Output the full listing that appears below, exactly as it is presented.

_Data excerpts:_
***

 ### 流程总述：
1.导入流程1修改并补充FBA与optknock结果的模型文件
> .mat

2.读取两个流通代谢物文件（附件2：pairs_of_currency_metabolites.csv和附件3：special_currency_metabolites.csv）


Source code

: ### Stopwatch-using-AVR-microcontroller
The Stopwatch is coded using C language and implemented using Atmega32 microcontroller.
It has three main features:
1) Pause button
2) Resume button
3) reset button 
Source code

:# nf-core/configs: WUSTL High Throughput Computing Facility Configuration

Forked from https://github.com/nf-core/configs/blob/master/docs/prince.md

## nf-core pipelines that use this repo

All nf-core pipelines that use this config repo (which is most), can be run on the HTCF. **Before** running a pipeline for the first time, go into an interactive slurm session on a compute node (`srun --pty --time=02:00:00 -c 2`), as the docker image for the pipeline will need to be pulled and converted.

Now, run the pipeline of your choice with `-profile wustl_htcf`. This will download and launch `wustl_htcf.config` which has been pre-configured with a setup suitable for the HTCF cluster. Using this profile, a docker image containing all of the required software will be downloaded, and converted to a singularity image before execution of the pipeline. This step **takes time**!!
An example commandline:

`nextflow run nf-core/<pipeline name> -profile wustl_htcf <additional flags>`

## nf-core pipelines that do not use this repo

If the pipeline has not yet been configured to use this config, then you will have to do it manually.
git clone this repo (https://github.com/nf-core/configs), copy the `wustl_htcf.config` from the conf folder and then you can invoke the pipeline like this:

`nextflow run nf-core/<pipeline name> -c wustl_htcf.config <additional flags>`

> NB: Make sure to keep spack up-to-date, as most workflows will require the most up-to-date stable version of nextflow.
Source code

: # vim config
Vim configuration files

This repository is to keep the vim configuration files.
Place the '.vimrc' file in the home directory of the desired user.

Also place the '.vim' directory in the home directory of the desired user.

***

_Answer to this exercise:_
 ### 流程总述：
1.导入流程1修改并补充FBA与optknock结果的模型文件
> .mat

2.读取两个流通代谢物文件（附件2：pairs_of_currency_metabolites.csv和附件3：special_currency_metabolites.csv）


Source code

: ### Stopwatch-using-AVR-microcontroller
The Stopwatch is coded using C language and implemented using Atmega32 microcontroller.
It has three main features:
1) Pause button
2) Resume button
3) reset button 
Source code

:# nf-core/configs: WUSTL High Throughput Computing Facility Configuration

Forked from https://github.com/nf-core/configs/blob/master/docs/prince.md

## nf-core pipelines that use this repo

All nf-core pipelines that use this config repo (which is most), can be run on the HTCF. **Before** running a pipeline for the first time, go into an interactive slurm session on a compute node (`srun --pty --time=02:00:00 -c 2`), as the docker image for the pipeline will need to be pulled and converted.

Now, run the pipeline of your choice with `-profile wustl_htcf`. This will download and launch `wustl_htcf.config` which has been pre-configured with a setup suitable for the HTCF cluster. Using this profile, a docker image containing all of the required software will be downloaded, and converted to a singularity image before execution of the pipeline. This step **takes time**!!
An example commandline:

`nextflow run nf-core/<pipeline name> -profile wustl_htcf <additional flags>`

## nf-core pipelines that do not use this repo

If the pipeline has not yet been configured to use this config, then you will have to do it manually.
git clone this repo (https://github.com/nf-core/configs), copy the `wustl_htcf.config` from the conf folder and then you can invoke the pipeline like this:

`nextflow run nf-core/<pipeline name> -c wustl_htcf.config <additional flags>`

> NB: Make sure to keep spack up-to-date, as most workflows will require the most up-to-date stable version of nextflow.
Source code

: # vim config
Vim configuration files

This repository is to keep the vim configuration files.
Place the '.vimrc' file in the home directory of the desired user.

Also place the '.vim' directory in the home directory of the desired user.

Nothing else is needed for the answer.